GIFT Nifty futures were ‌at 23,994, as of 7:56 a.m. IST, indicating the Nifty 50 could open marginally above 23,946.25 points, the closing level of the previous session.

Asian markets advanced after Wall Street equities closed higher overnight, ​helped by a rebound in technology shares following a sharp sell-off last week ​amid concerns over AI valuations.

Brent crude remained below $73 a barrel, aiding the ⁠outlook for the world’s third-largest oil importer, India.

While oil prices have moderated, measures of inflation ​have jumped in the U.S., fuelling expectations that the Federal Reserve could raise rates later ​in 2026, boosting the dollar.

Foreign portfolio investors (FPI) offloaded domestic stocks worth 13.50 billion rupees on Monday, while domestic institutional investors (DII) purchased a net 28.01 billion rupees worth of equities.

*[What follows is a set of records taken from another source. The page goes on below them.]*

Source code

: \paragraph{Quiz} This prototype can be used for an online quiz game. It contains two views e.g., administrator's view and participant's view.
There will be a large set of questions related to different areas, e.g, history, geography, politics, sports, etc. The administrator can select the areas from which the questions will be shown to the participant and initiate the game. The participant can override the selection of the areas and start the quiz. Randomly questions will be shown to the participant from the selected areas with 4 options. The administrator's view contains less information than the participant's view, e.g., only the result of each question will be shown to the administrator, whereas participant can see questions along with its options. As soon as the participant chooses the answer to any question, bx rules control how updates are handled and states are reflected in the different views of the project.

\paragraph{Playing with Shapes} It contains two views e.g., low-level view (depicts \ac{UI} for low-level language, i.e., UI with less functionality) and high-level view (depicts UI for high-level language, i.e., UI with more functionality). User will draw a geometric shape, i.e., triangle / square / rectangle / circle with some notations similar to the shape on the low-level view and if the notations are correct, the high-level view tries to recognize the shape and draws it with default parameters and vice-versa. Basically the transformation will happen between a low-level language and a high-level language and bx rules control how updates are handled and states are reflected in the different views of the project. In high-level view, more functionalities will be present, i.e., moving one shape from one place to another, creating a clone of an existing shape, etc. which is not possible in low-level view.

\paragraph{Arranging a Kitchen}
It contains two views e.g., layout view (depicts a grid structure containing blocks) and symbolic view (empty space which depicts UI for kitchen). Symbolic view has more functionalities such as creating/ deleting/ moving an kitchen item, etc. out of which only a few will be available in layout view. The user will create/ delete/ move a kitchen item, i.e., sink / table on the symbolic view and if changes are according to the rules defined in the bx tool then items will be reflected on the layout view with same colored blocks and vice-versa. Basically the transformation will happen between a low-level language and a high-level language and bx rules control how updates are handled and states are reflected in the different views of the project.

Among individual stocks, the highest-weighted ​stock in benchmarks, HDFC Bank will be in focus after the lender appointed former Finance ​Secretary and ex-Chief Election Commissioner Rajiv Kumar as its part-time chairman on Monday.

The appointment ends months of ‌uncertainty ⁠over the bank’s leadership following the abrupt resignation of its former chairman in March.

HDFC Bank also named Puneet Sharma as its CFO, effective December 1, 2026. Sharma has spent more than six years as CFO at Axis Bank.

The Nifty 50 and Sensex are up 1.7% ​and 2.6%, respectively, so ​far in June, ⁠supported by lower oil prices after an interim US-Iran peace deal and policy measures to bolster the rupee and attract foreign inflows.

A ​recovery in monsoon rainfall, after a 43% June deficit, will be ​crucial for ⁠markets to sustain gains given its implications for earnings and inflation, two analysts said.